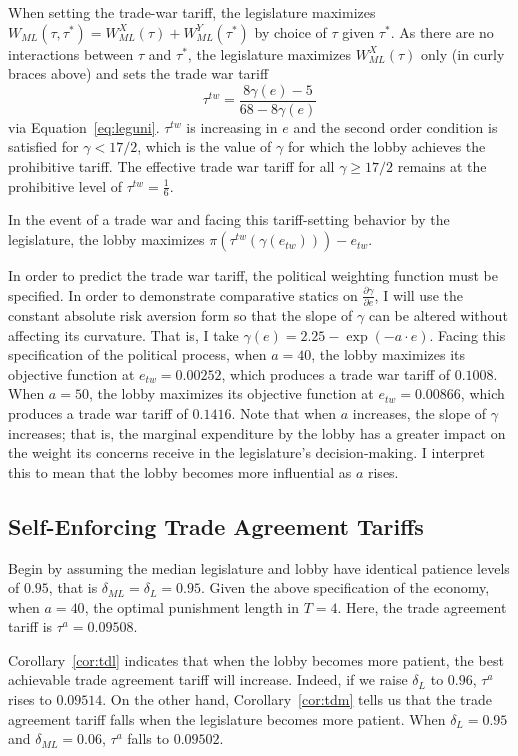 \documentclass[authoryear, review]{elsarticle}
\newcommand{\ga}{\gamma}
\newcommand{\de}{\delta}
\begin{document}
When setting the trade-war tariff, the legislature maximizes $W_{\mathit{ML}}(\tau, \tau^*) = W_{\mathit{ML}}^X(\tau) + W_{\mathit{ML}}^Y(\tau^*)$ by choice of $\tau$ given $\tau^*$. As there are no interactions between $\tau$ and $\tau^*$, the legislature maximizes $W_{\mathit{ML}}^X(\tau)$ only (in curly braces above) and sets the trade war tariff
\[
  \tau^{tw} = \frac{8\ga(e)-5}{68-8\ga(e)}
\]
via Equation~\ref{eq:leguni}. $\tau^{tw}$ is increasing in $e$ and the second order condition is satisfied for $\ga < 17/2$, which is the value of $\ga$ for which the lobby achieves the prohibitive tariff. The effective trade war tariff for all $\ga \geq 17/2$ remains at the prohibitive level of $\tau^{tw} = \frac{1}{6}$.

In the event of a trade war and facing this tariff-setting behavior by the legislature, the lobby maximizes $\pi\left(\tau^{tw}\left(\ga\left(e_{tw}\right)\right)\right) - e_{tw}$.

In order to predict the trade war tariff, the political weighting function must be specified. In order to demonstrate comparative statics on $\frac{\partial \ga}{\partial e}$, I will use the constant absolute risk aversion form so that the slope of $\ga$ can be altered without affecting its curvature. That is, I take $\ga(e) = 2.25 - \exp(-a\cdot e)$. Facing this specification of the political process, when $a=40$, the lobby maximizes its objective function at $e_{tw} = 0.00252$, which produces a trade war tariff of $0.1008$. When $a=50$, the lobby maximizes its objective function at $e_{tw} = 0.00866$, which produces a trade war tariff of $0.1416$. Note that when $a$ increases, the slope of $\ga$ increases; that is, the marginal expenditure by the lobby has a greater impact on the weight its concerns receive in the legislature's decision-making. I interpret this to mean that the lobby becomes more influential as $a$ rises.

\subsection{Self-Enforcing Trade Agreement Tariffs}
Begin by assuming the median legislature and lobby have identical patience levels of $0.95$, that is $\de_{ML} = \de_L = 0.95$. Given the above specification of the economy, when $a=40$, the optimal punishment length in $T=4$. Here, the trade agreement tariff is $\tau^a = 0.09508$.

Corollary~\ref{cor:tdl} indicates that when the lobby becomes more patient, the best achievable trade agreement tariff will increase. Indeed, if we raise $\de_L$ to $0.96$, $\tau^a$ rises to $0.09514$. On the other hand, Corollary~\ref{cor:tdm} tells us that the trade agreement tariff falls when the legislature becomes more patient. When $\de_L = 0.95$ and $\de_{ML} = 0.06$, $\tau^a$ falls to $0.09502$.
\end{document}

==

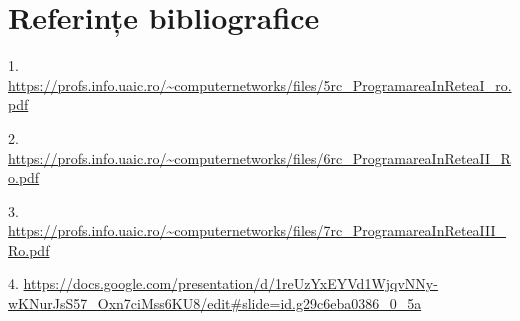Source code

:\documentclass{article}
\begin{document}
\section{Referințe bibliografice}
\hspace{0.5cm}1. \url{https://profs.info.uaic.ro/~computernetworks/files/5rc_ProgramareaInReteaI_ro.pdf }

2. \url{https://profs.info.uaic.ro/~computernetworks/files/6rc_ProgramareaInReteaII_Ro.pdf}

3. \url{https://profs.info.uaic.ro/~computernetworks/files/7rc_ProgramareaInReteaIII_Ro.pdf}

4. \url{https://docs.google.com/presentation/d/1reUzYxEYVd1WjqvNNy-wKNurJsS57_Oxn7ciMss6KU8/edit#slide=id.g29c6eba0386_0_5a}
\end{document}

- Exercise details
Look for the string "computernetworks" in the records, and copy every line where it is found.

- Result for this task
\hspace{0.5cm}1. \url{https://profs.info.uaic.ro/~computernetworks/files/5rc_ProgramareaInReteaI_ro.pdf }
2. \url{https://profs.info.uaic.ro/~computernetworks/files/6rc_ProgramareaInReteaII_Ro.pdf}
3. \url{https://profs.info.uaic.ro/~computernetworks/files/7rc_ProgramareaInReteaIII_Ro.pdf}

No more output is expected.